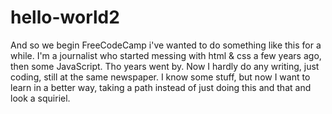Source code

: # hello-world2
And so we begin FreeCodeCamp
i've wanted to do something like this for a while. I'm a journalist who started messing with html & css a few years ago, then some JavaScript. Tho years went by. Now I hardly do any writing, just coding, still at the same newspaper. I know some stuff, but now I want to learn in a better way, taking a path instead of just doing this and that and look a squiriel.
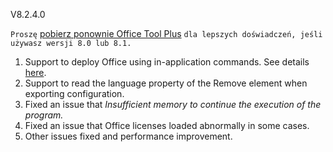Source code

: V8.2.4.0

`Proszę` [pobierz ponownie Office Tool Plus](http://otp.landian.vip/) `dla lepszych doświadczeń, jeśli używasz wersji 8.0 lub 8.1.`

1. Support to deploy Office using in-application commands. See details [here](https://help.coolhub.top/others/#office-tool-plus-in-application-commands).
2. Support to read the language property of the Remove element when exporting configuration.
3. Fixed an issue that *Insufficient memory to continue the execution of the program.*
4. Fixed an issue that Office licenses loaded abnormally in some cases.
5. Other issues fixed and performance improvement.
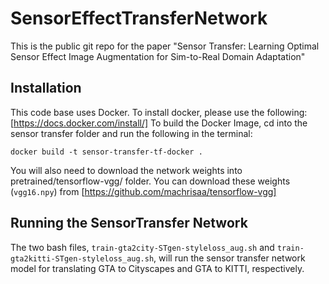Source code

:# SensorEffectTransferNetwork
This is the public git repo for the paper "Sensor Transfer: Learning Optimal Sensor Effect Image Augmentation for Sim-to-Real Domain Adaptation"

## Installation
This code base uses Docker. To install docker, please use the following: [https://docs.docker.com/install/]
To build the Docker Image, cd into the sensor transfer folder and run the following in the terminal:

`docker build -t sensor-transfer-tf-docker .`


You will also need to download the network weights into pretrained/tensorflow-vgg/ folder. You can download these weights (`vgg16.npy`) from [https://github.com/machrisaa/tensorflow-vgg]


## Running the SensorTransfer Network
The two bash files, `train-gta2city-STgen-styleloss_aug.sh` and `train-gta2kitti-STgen-styleloss_aug.sh`, will run the sensor transfer network model for translating GTA to Cityscapes and GTA to KITTI, respectively.
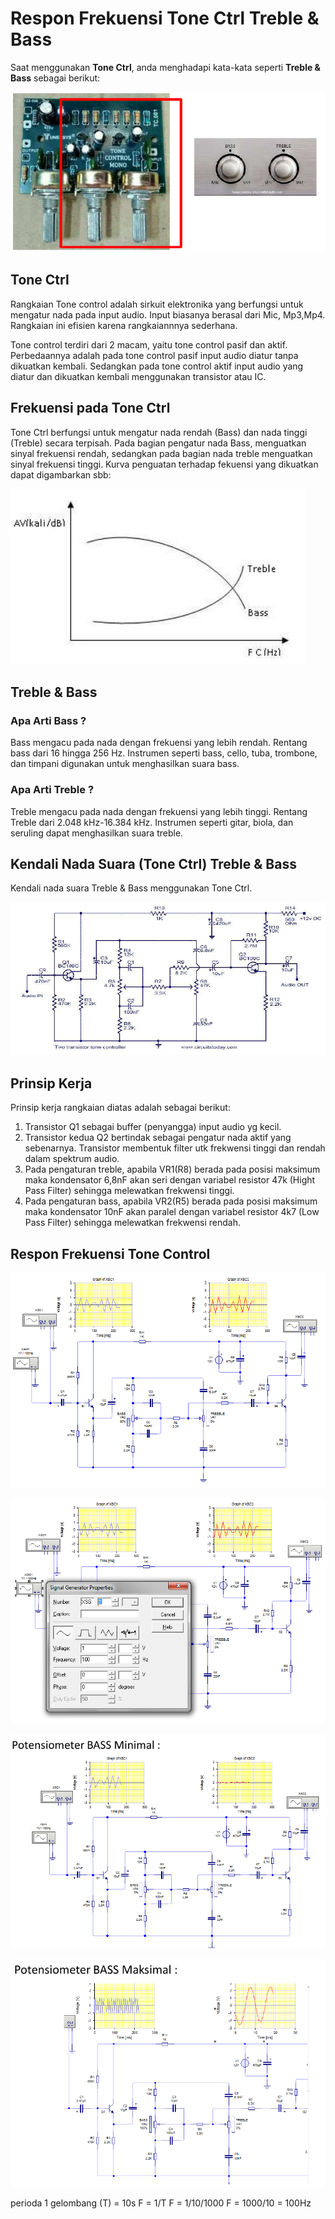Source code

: # Respon Frekuensi Tone Ctrl Treble & Bass

Saat menggunakan **Tone Ctrl**, anda menghadapi kata-kata seperti **Treble & Bass** sebagai berikut:

![Tone Ctrl](img/Tone-Ctrl.png)

## Tone Ctrl

Rangkaian Tone control adalah sirkuit elektronika yang berfungsi untuk mengatur nada pada input audio. Input biasanya berasal dari Mic, Mp3,Mp4. Rangkaian ini efisien karena rangkaiannnya sederhana.

Tone control terdiri dari 2 macam, yaitu tone control pasif dan aktif. Perbedaannya adalah pada tone control pasif input audio diatur tanpa dikuatkan kembali. Sedangkan pada tone control aktif input audio yang diatur dan dikuatkan kembali menggunakan transistor atau IC.

## Frekuensi pada Tone Ctrl

Tone Ctrl berfungsi untuk mengatur nada rendah (Bass) dan nada tinggi (Treble) secara terpisah. Pada bagian pengatur nada Bass, menguatkan sinyal frekuensi rendah, sedangkan pada bagian nada treble menguatkan sinyal frekuensi tinggi. Kurva penguatan terhadap fekuensi yang dikuatkan dapat digambarkan sbb:

![Frekuensi](img/Frekuensi.png "Frekuensi pada Tone Ctrl")

## Treble & Bass

### Apa Arti Bass ?

Bass mengacu pada nada dengan frekuensi yang lebih rendah. Rentang bass dari 16 hingga 256 Hz. Instrumen seperti bass, cello, tuba, trombone, dan timpani digunakan untuk menghasilkan suara bass.

### Apa Arti Treble ?

Treble mengacu pada nada dengan frekuensi yang lebih tinggi. Rentang Treble dari 2.048 kHz-16.384 kHz. Instrumen seperti gitar, biola, dan seruling dapat menghasilkan suara treble.

## Kendali Nada Suara (Tone Ctrl) Treble & Bass

Kendali nada suara Treble & Bass menggunakan Tone Ctrl.

![Kendali Nada Suara](img/Kendali-Nada-Suara.png)

## Prinsip Kerja

Prinsip kerja rangkaian diatas adalah sebagai berikut:

1. Transistor Q1 sebagai buffer (penyangga) input audio yg kecil.
2. Transistor kedua Q2 bertindak sebagai pengatur nada aktif yang sebenarnya. Transistor membentuk filter utk frekwensi tinggi dan rendah dalam spektrum audio.
3. Pada pengaturan treble, apabila VR1(R8) berada pada posisi maksimum maka kondensator 6,8nF akan seri dengan variabel resistor 47k (Hight Pass Filter) sehingga melewatkan frekwensi tinggi.
4. Pada pengaturan bass, apabila VR2(R5) berada pada posisi maksimum maka kondensator 10nF akan paralel dengan variabel resistor 4k7 (Low Pass Filter) sehingga melewatkan frekwensi rendah.

## Respon Frekuensi Tone Control

![Respon Frekuensi Tone Control](img/Respon-Frekuensi-Tone-Control.png)

![Respon Frekuensi Tone Control](img/Respon-Frekuensi-Tone-Control1.png)

![Potensiometer Bass Minimal](img/Potensiometer-Bass-minimal.png)


![Potensiometer Bass Maksimal](img/Potensiometer-Bass-maksimal.png)

perioda 1 gelombang (T) = 10s
F = 1/T
F = 1/10/1000
F = 1000/10 = 100Hz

==============================

EXERCISE BRIEF - All of the material above should be output exactly, with the pictures left behind.

RESULT OF THIS TASK -
Source code

: # hello-world2
And so we begin FreeCodeCamp
i've wanted to do something like this for a while. I'm a journalist who started messing with html & css a few years ago, then some JavaScript. Tho years went by. Now I hardly do any writing, just coding, still at the same newspaper. I know some stuff, but now I want to learn in a better way, taking a path instead of just doing this and that and look a squiriel.
Source code

: V8.2.4.0

`Proszę` [pobierz ponownie Office Tool Plus](http://otp.landian.vip/) `dla lepszych doświadczeń, jeśli używasz wersji 8.0 lub 8.1.`

1. Support to deploy Office using in-application commands. See details [here](https://help.coolhub.top/others/#office-tool-plus-in-application-commands).
2. Support to read the language property of the Remove element when exporting configuration.
3. Fixed an issue that *Insufficient memory to continue the execution of the program.*
4. Fixed an issue that Office licenses loaded abnormally in some cases.
5. Other issues fixed and performance improvement.
Source code

:# SensorEffectTransferNetwork
This is the public git repo for the paper "Sensor Transfer: Learning Optimal Sensor Effect Image Augmentation for Sim-to-Real Domain Adaptation"

## Installation
This code base uses Docker. To install docker, please use the following: [https://docs.docker.com/install/]
To build the Docker Image, cd into the sensor transfer folder and run the following in the terminal:

`docker build -t sensor-transfer-tf-docker .`


You will also need to download the network weights into pretrained/tensorflow-vgg/ folder. You can download these weights (`vgg16.npy`) from [https://github.com/machrisaa/tensorflow-vgg]


## Running the SensorTransfer Network
The two bash files, `train-gta2city-STgen-styleloss_aug.sh` and `train-gta2kitti-STgen-styleloss_aug.sh`, will run the sensor transfer network model for translating GTA to Cityscapes and GTA to KITTI, respectively.
Source code

: # Respon Frekuensi Tone Ctrl Treble & Bass

Saat menggunakan **Tone Ctrl**, anda menghadapi kata-kata seperti **Treble & Bass** sebagai berikut:

![Tone Ctrl](img/Tone-Ctrl.png)

## Tone Ctrl

Rangkaian Tone control adalah sirkuit elektronika yang berfungsi untuk mengatur nada pada input audio. Input biasanya berasal dari Mic, Mp3,Mp4. Rangkaian ini efisien karena rangkaiannnya sederhana.

Tone control terdiri dari 2 macam, yaitu tone control pasif dan aktif. Perbedaannya adalah pada tone control pasif input audio diatur tanpa dikuatkan kembali. Sedangkan pada tone control aktif input audio yang diatur dan dikuatkan kembali menggunakan transistor atau IC.

## Frekuensi pada Tone Ctrl

Tone Ctrl berfungsi untuk mengatur nada rendah (Bass) dan nada tinggi (Treble) secara terpisah. Pada bagian pengatur nada Bass, menguatkan sinyal frekuensi rendah, sedangkan pada bagian nada treble menguatkan sinyal frekuensi tinggi. Kurva penguatan terhadap fekuensi yang dikuatkan dapat digambarkan sbb:

![Frekuensi](img/Frekuensi.png "Frekuensi pada Tone Ctrl")

## Treble & Bass

### Apa Arti Bass ?

Bass mengacu pada nada dengan frekuensi yang lebih rendah. Rentang bass dari 16 hingga 256 Hz. Instrumen seperti bass, cello, tuba, trombone, dan timpani digunakan untuk menghasilkan suara bass.

### Apa Arti Treble ?

Treble mengacu pada nada dengan frekuensi yang lebih tinggi. Rentang Treble dari 2.048 kHz-16.384 kHz. Instrumen seperti gitar, biola, dan seruling dapat menghasilkan suara treble.

## Kendali Nada Suara (Tone Ctrl) Treble & Bass

Kendali nada suara Treble & Bass menggunakan Tone Ctrl.

![Kendali Nada Suara](img/Kendali-Nada-Suara.png)

## Prinsip Kerja

Prinsip kerja rangkaian diatas adalah sebagai berikut:

1. Transistor Q1 sebagai buffer (penyangga) input audio yg kecil.
2. Transistor kedua Q2 bertindak sebagai pengatur nada aktif yang sebenarnya. Transistor membentuk filter utk frekwensi tinggi dan rendah dalam spektrum audio.
3. Pada pengaturan treble, apabila VR1(R8) berada pada posisi maksimum maka kondensator 6,8nF akan seri dengan variabel resistor 47k (Hight Pass Filter) sehingga melewatkan frekwensi tinggi.
4. Pada pengaturan bass, apabila VR2(R5) berada pada posisi maksimum maka kondensator 10nF akan paralel dengan variabel resistor 4k7 (Low Pass Filter) sehingga melewatkan frekwensi rendah.

## Respon Frekuensi Tone Control

![Respon Frekuensi Tone Control](img/Respon-Frekuensi-Tone-Control.png)

![Respon Frekuensi Tone Control](img/Respon-Frekuensi-Tone-Control1.png)

![Potensiometer Bass Minimal](img/Potensiometer-Bass-minimal.png)


![Potensiometer Bass Maksimal](img/Potensiometer-Bass-maksimal.png)

perioda 1 gelombang (T) = 10s
F = 1/T
F = 1/10/1000
F = 1000/10 = 100Hz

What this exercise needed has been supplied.